“The recorded figures are likely an underestimation because many incidents go unreported, both to the police and in the media"
UK Asian celebrities are backing the #StopAsianHate campaign to combat racism.
The US initiative of the same name has raised $6m, and British campaigners are hoping to achieve a similar target.
Money will go to grassroots community groups including Besea.n, Covid Anti Racism Group, End the Virus of Racism, and Kanlungan UK.
Community activist Francesca Humi said violence towards Asians could rise after lockdown ends in the UK. “I am part of a number of ESEA groups and networks and there are serious worries that we’re all going to be moving in public spaces a lot more and be exposed to rampant sinophobia. I worry about our elders, who are much more vulnerable.”
Mai Anh Peterson, who runs Besea.n, a network for British ESEA communities, said a “severe lack of visibility and representation for ESEA communities” in the UK was deepening ignorance and inequality.
“Representation of ESEA people in positions of power in the private sector, media, politics and other decision-making positions amounts to about 0.27%, which is far below the proportion of ESEA people in this country,” said Peterson. She added that there were damaging deficiencies in the way data is recorded in the UK.
“Organisational racism can be seen in action in how bodies, including the Met police, continue to identify and categorise all east and south-east Asian people as ‘oriental’. It is derogatory and dehumanising – oriental is a term for rugs, not for people. How can you homogenise people from China, Thailand, Korea and the Philippines into one monolithic bloc?”

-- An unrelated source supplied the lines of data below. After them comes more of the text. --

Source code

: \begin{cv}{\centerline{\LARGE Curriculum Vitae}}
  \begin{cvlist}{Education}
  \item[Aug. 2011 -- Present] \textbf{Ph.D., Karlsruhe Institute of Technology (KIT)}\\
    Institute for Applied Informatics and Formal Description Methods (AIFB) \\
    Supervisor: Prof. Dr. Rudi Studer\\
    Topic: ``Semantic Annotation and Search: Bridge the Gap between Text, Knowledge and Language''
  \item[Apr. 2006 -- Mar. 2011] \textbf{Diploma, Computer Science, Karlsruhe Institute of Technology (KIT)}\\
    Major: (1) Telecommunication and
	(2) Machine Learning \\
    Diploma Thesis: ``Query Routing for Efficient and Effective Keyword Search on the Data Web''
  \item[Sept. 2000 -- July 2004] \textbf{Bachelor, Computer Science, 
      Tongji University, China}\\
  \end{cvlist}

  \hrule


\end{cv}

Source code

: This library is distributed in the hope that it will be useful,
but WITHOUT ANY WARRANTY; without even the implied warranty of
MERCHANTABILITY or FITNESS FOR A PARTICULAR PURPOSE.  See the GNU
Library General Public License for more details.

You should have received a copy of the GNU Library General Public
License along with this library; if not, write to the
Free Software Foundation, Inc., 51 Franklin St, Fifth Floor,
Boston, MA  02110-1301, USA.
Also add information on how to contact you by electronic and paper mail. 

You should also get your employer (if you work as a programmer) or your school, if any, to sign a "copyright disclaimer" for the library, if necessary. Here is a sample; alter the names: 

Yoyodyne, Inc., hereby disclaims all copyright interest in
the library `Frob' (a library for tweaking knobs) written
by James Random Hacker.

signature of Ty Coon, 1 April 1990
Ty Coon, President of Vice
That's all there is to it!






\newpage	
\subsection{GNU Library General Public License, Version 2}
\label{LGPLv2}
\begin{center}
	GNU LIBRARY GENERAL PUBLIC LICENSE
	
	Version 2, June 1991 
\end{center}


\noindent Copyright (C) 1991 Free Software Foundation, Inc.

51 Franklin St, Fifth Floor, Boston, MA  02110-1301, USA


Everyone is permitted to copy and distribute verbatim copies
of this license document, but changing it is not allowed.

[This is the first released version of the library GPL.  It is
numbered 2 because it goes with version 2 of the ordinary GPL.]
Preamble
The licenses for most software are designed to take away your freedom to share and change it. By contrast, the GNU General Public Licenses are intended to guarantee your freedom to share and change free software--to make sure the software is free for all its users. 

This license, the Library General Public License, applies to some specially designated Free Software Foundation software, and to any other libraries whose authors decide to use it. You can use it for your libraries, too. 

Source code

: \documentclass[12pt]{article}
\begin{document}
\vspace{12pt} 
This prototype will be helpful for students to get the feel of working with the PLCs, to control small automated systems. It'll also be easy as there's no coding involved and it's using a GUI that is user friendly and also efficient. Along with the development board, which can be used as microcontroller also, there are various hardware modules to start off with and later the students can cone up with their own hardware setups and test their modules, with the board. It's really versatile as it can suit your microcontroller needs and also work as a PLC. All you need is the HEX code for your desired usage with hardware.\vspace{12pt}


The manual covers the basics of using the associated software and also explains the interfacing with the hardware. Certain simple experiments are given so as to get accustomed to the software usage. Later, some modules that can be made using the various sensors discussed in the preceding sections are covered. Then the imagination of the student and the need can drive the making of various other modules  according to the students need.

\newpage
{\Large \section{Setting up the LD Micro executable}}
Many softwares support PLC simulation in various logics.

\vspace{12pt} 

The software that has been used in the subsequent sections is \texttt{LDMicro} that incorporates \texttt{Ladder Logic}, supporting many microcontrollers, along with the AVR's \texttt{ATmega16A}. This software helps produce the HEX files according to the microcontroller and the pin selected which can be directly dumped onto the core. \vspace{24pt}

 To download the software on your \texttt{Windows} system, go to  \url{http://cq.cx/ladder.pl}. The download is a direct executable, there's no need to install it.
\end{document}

“This matters,” said Humi, “because you can’t solve specific problems if there is no understanding that they exist. For example, Filipinos made up a quarter of Covid-19 deaths in the NHS at one point last year, and despite them being the third-largest nationality working for the NHS, only nine Filipinos have managerial posts with any ability to influence strategy and policy in the NHS.”
Avengers star Benedict Wong, fashion designer Alexa Chung, Crazy Rich Asians star Henry Golding, Vogue editor Edward Enninful, and others are backing the campaign.
Humans star Gemma Chan joined the campaign after feeling frightened for her family.
Most recently, a 19-year-old Chinese student was attacked and hospitalised in Sheffield.